* **What to do**: Go through the following data and transcribe exactly the stretch of lines from the one holding "- x1 Placa do" to the one holding "- Sincronismo de", both included.

──────── Record excerpts

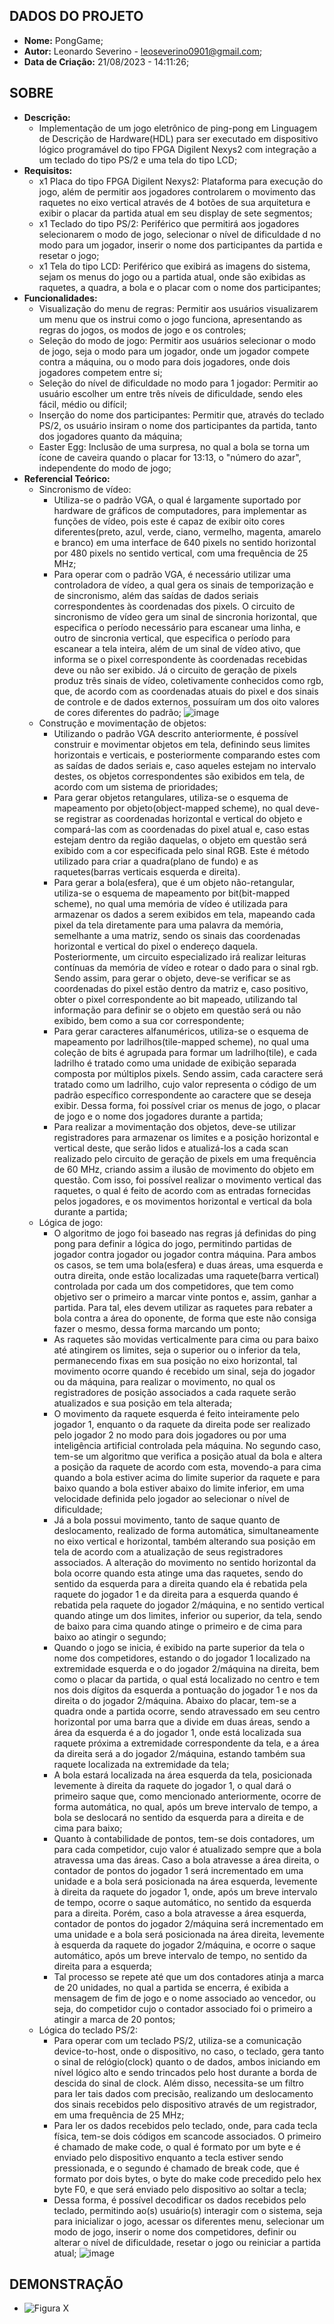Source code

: ## DADOS DO PROJETO
- **Nome:** PongGame; 
- **Autor:** Leonardo Severino - leoseverino0901@gmail.com;
- **Data de Criação:** 21/08/2023 - 14:11:26;
 
## SOBRE
- **Descrição:**
  - Implementação de um jogo eletrônico de ping-pong em Linguagem de Descrição de Hardware(HDL) para ser executado em dispositivo lógico programável do tipo FPGA Digilent Nexys2 com integração a um teclado do tipo PS/2 e uma tela do tipo LCD;
- **Requisitos:**
  - x1 Placa do tipo FPGA Digilent Nexys2: Plataforma para execução do jogo, além de permitir aos jogadores controlarem o movimento das raquetes no eixo vertical através de 4 botões de sua arquitetura e exibir o placar da partida atual em seu display de sete segmentos;
  - x1 Teclado do tipo PS/2: Periférico que permitirá aos jogadores selecionarem o modo de jogo, selecionar o nível de dificuldade d no modo para um jogador, inserir o nome dos participantes da partida e resetar o jogo;
  - x1 Tela do tipo LCD: Periférico que exibirá as imagens do sistema, sejam os menus do jogo ou a partida atual, onde são exibidas as raquetes, a quadra, a bola e o placar com o nome dos participantes;
- **Funcionalidades:**
  - Visualização do menu de regras: Permitir aos usuários visualizarem um menu que os instrui como o jogo funciona, apresentando as regras do jogos, os modos de jogo e os controles;
  - Seleção do modo de jogo: Permitir aos usuários selecionar o modo de jogo, seja o modo para um jogador, onde um jogador compete contra a máquina, ou o modo para dois jogadores, onde dois jogadores competem entre si;
  - Seleção do nível de dificuldade no modo para 1 jogador: Permitir ao usuário escolher um entre três níveis de dificuldade, sendo eles fácil, médio ou difícil;
  - Inserção do nome dos participantes: Permitir que, através do teclado PS/2, os usuário insiram o nome dos participantes da partida, tanto dos jogadores quanto da máquina;
  - Easter Egg: Inclusão de uma surpresa, no qual a bola se torna um ícone de caveira quando o placar for 13:13, o "número do azar", independente do modo de jogo;
- **Referencial Teórico:**
  - Sincronismo de vídeo:
    - Utiliza-se o padrão VGA, o qual é largamente suportado por hardware de gráficos de computadores, para implementar as funções de vídeo, pois este é capaz de exibir oito cores diferentes(preto, azul, verde, ciano, vermelho, magenta, amarelo e branco) em uma interface de 640 pixels no sentido horizontal por 480 pixels no sentido vertical, com uma frequência de 25 MHz;
    - Para operar com o padrão VGA, é necessário utilizar uma controladora de vídeo, a qual gera os sinais de temporização e de sincronismo, além das saídas de dados seriais correspondentes às coordenadas dos pixels. O circuito de sincronismo de vídeo gera um sinal de sincronia horizontal, que especifica o período necessário para escanear uma linha, e outro de sincronia vertical, que especifica o período para escanear a tela inteira, além de um sinal de vídeo ativo, que informa se o pixel correspondente às coordenadas recebidas deve ou não ser exibido. Já o circuito de geração de pixels produz três sinais de vídeo, coletivamente conhecidos como rgb, que, de acordo com as coordenadas atuais do pixel e dos sinais de controle e de dados externos, possuíram um dos oito valores de cores diferentes do padrão;
       ![image](https://github.com/user-attachments/assets/6818d849-d801-4e85-b0e9-02a046405300)
  - Construção e movimentação de objetos:
    - Utilizando o padrão VGA descrito anteriormente, é possível construir e movimentar objetos em tela, definindo seus limites horizontais e verticais, e posteriormente comparando estes com as saídas de dados seriais e, caso aqueles estejam no intervalo destes, os objetos correspondentes são exibidos em tela, de acordo com um sistema de prioridades;
    - Para gerar objetos retangulares, utiliza-se o esquema de mapeamento por objeto(object-mapped scheme), no qual deve-se registrar as coordenadas horizontal e vertical do objeto e compará-las com as coordenadas do pixel atual e, caso estas estejam dentro da região daquelas, o objeto em questão será exibido com a cor especificada pelo sinal RGB. Este é método utilizado para criar a quadra(plano de fundo) e as raquetes(barras verticais esquerda e direita).
    - Para gerar a bola(esfera), que é um objeto não-retangular, utiliza-se o esquema de mapeamento por bit(bit-mapped scheme), no qual uma memória de vídeo é utilizada para armazenar os dados a serem exibidos em tela, mapeando
cada pixel da tela diretamente para uma palavra da memória, semelhante a uma matriz, sendo os sinais das coordenadas horizontal e vertical do pixel o endereço daquela. Posteriormente, um circuito especializado irá realizar leituras contínuas da memória de vídeo e rotear o dado para o sinal rgb. Sendo assim, para gerar o objeto, deve-se verificar se as coordenadas do pixel estão dentro da matriz e, caso positivo, obter o pixel correspondente ao bit mapeado, utilizando tal informação para definir se o objeto em questão será ou não exibido, bem como a sua cor correspondente;
    - Para gerar caracteres alfanuméricos, utiliza-se o esquema de mapeamento por ladrilhos(tile-mapped scheme), no qual uma coleção de bits é agrupada para formar um ladrilho(tile), e cada ladrilho é tratado como uma unidade de exibição separada composta por múltiplos pixels. Sendo assim, cada caractere será tratado como um ladrilho, cujo valor representa o código de um padrão específico correspondente ao caractere que se deseja exibir. Dessa forma, foi possível criar os menus de jogo, o placar de jogo e o nome dos jogadores durante a partida;
    - Para realizar a movimentação dos objetos, deve-se utilizar registradores para armazenar os limites e a posição horizontal e vertical deste, que serão lidos e atualizá-los a cada scan realizado pelo circuito de geração de pixels em uma frequência de 60 MHz, criando assim a ilusão de movimento do objeto em questão. Com isso, foi possível realizar o movimento vertical das raquetes, o qual é feito de acordo com as entradas fornecidas pelos jogadores, e os movimentos horizontal e vertical da bola durante a partida; 
  - Lógica de jogo:
    - O algoritmo de jogo foi baseado nas regras já definidas do ping pong para definir a lógica do jogo, permitindo partidas de jogador contra jogador ou jogador contra máquina. Para ambos os casos, se tem uma bola(esfera) e duas áreas, uma esquerda e outra direita, onde estão localizadas uma raquete(barra vertical) controlada por cada um dos competidores, que tem como objetivo ser o primeiro a marcar vinte pontos e, assim, ganhar a partida. Para tal, eles devem utilizar as raquetes para rebater a bola contra a área do oponente, de forma que este não consiga fazer o mesmo, dessa forma marcando um ponto;
    - As raquetes são movidas verticalmente para cima ou para baixo até atingirem os limites, seja o superior ou o inferior da tela, permanecendo fixas em sua posição no eixo horizontal, tal movimento ocorre quando é recebido um sinal, seja do jogador ou da máquina, para realizar o movimento, no qual os registradores de posição associados a cada raquete serão atualizados e sua posição em tela alterada;
    - O movimento da raquete esquerda é feito inteiramente pelo jogador 1, enquanto o da raquete da direita pode ser realizado pelo jogador 2 no modo para dois jogadores ou por uma inteligência artificial controlada pela máquina. No segundo caso, tem-se um algoritmo que verifica a posição atual da bola e altera a posição da raquete de acordo com esta, movendo-a para cima quando a bola estiver acima do limite superior da raquete e para baixo quando a bola estiver abaixo do limite inferior, em uma velocidade definida pelo jogador ao selecionar o nível de dificuldade;
    - Já a bola possui movimento, tanto de saque quanto de deslocamento, realizado de forma automática, simultaneamente no eixo vertical e horizontal, também alterando sua posição em tela de acordo com a atualização de seus registradores associados. A alteração do movimento no sentido horizontal da bola ocorre quando esta atinge uma das raquetes, sendo do sentido da esquerda para a direita quando ela é rebatida pela raquete do jogador 1 e da direita para a esquerda quando é rebatida pela raquete do jogador 2/máquina, e no sentido vertical quando atinge um dos limites, inferior ou superior, da tela, sendo de baixo para cima quando atinge o primeiro e de cima para baixo ao atingir o segundo;
    - Quando o jogo se inicia, é exibido na parte superior da tela o nome dos competidores, estando o do jogador 1 localizado na extremidade esquerda e o do jogador 2/máquina na direita, bem como o placar da partida, o qual está localizado no centro e tem nos dois dígitos da esquerda a pontuação do jogador 1 e nos da direita o do jogador 2/máquina. Abaixo do placar, tem-se a quadra onde a partida ocorre, sendo atravessado em seu centro horizontal por uma barra que a divide em duas áreas, sendo a área da esquerda é a do jogador 1, onde está localizada sua raquete próxima a extremidade correspondente da tela, e a área da direita será a do jogador 2/máquina, estando também sua raquete localizada na extremidade da tela;
    - A bola estará localizada na área esquerda da tela, posicionada levemente à direita da raquete do jogador 1, o qual dará o primeiro saque que, como mencionado anteriormente, ocorre de forma automática, no qual, após um breve intervalo de tempo, a bola se deslocará no sentido da esquerda para a direita e de cima para baixo;
    - Quanto à contabilidade de pontos, tem-se dois contadores, um para cada competidor, cujo valor é atualizado sempre que a bola atravessa uma das áreas. Caso a bola atravesse a área direita, o contador de pontos do jogador 1 será incrementado em uma unidade e a bola será posicionada na área esquerda, levemente à direita da raquete do jogador 1, onde, após um breve intervalo de tempo, ocorre o saque automático, no sentido da esquerda para a direita. Porém, caso a bola atravesse a área esquerda, contador de pontos do jogador 2/máquina será incrementado em uma unidade e a bola será posicionada na área direita, levemente à esquerda da raquete do jogador 2/máquina, e ocorre o saque automático, após um breve intervalo de tempo, no sentido da direita para a esquerda;
    - Tal processo se repete até que um dos contadores atinja a marca de 20 unidades, no qual a partida se encerra, é exibida a mensagem de fim de jogo e o nome associado ao vencedor, ou seja, do competidor cujo o contador associado foi o primeiro a atingir a marca de 20 pontos;
  - Lógica do teclado PS/2:
    - Para operar com um teclado PS/2, utiliza-se a comunicação device-to-host, onde o dispositivo, no caso, o teclado, gera tanto o sinal de relógio(clock) quanto o de dados, ambos iniciando em nível lógico alto e sendo trincados pelo host durante a borda de descida do sinal de clock. Além disso, necessita-se um filtro para ler tais dados com precisão, realizando um deslocamento dos sinais recebidos pelo dispositivo através de um registrador, em uma frequência de 25 MHz;
    - Para ler os dados recebidos pelo teclado, onde, para cada tecla física, tem-se dois códigos em scancode associados. O primeiro é chamado de make code, o qual é formato por um byte e é enviado pelo dispositivo enquanto a tecla estiver sendo pressionada, e o segundo é chamado de break code, que é formato por dois bytes, o byte do make code precedido pelo hex byte F0, e que será enviado pelo dispositivo ao soltar a tecla;
    - Dessa forma, é possível decodificar os dados recebidos pelo teclado, permitindo ao(s) usuário(s) interagir com o sistema, seja para inicializar o jogo, acessar os diferentes menu, selecionar um modo de jogo, inserir o nome dos competidores, definir ou alterar o nível de dificuldade, resetar o jogo ou reiniciar a partida atual;
       ![image](https://github.com/user-attachments/assets/145475e4-5f5c-4189-919a-dfb28e89baa9)
               
## DEMONSTRAÇÃO
- ![Figura X](URL)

────────────────

* **Output of the exercise**:
  - x1 Placa do tipo FPGA Digilent Nexys2: Plataforma para execução do jogo, além de permitir aos jogadores controlarem o movimento das raquetes no eixo vertical através de 4 botões de sua arquitetura e exibir o placar da partida atual em seu display de sete segmentos;
  - x1 Teclado do tipo PS/2: Periférico que permitirá aos jogadores selecionarem o modo de jogo, selecionar o nível de dificuldade d no modo para um jogador, inserir o nome dos participantes da partida e resetar o jogo;
  - x1 Tela do tipo LCD: Periférico que exibirá as imagens do sistema, sejam os menus do jogo ou a partida atual, onde são exibidas as raquetes, a quadra, a bola e o placar com o nome dos participantes;
- **Funcionalidades:**
  - Visualização do menu de regras: Permitir aos usuários visualizarem um menu que os instrui como o jogo funciona, apresentando as regras do jogos, os modos de jogo e os controles;
  - Seleção do modo de jogo: Permitir aos usuários selecionar o modo de jogo, seja o modo para um jogador, onde um jogador compete contra a máquina, ou o modo para dois jogadores, onde dois jogadores competem entre si;
  - Seleção do nível de dificuldade no modo para 1 jogador: Permitir ao usuário escolher um entre três níveis de dificuldade, sendo eles fácil, médio ou difícil;
  - Inserção do nome dos participantes: Permitir que, através do teclado PS/2, os usuário insiram o nome dos participantes da partida, tanto dos jogadores quanto da máquina;
  - Easter Egg: Inclusão de uma surpresa, no qual a bola se torna um ícone de caveira quando o placar for 13:13, o "número do azar", independente do modo de jogo;
- **Referencial Teórico:**
  - Sincronismo de vídeo:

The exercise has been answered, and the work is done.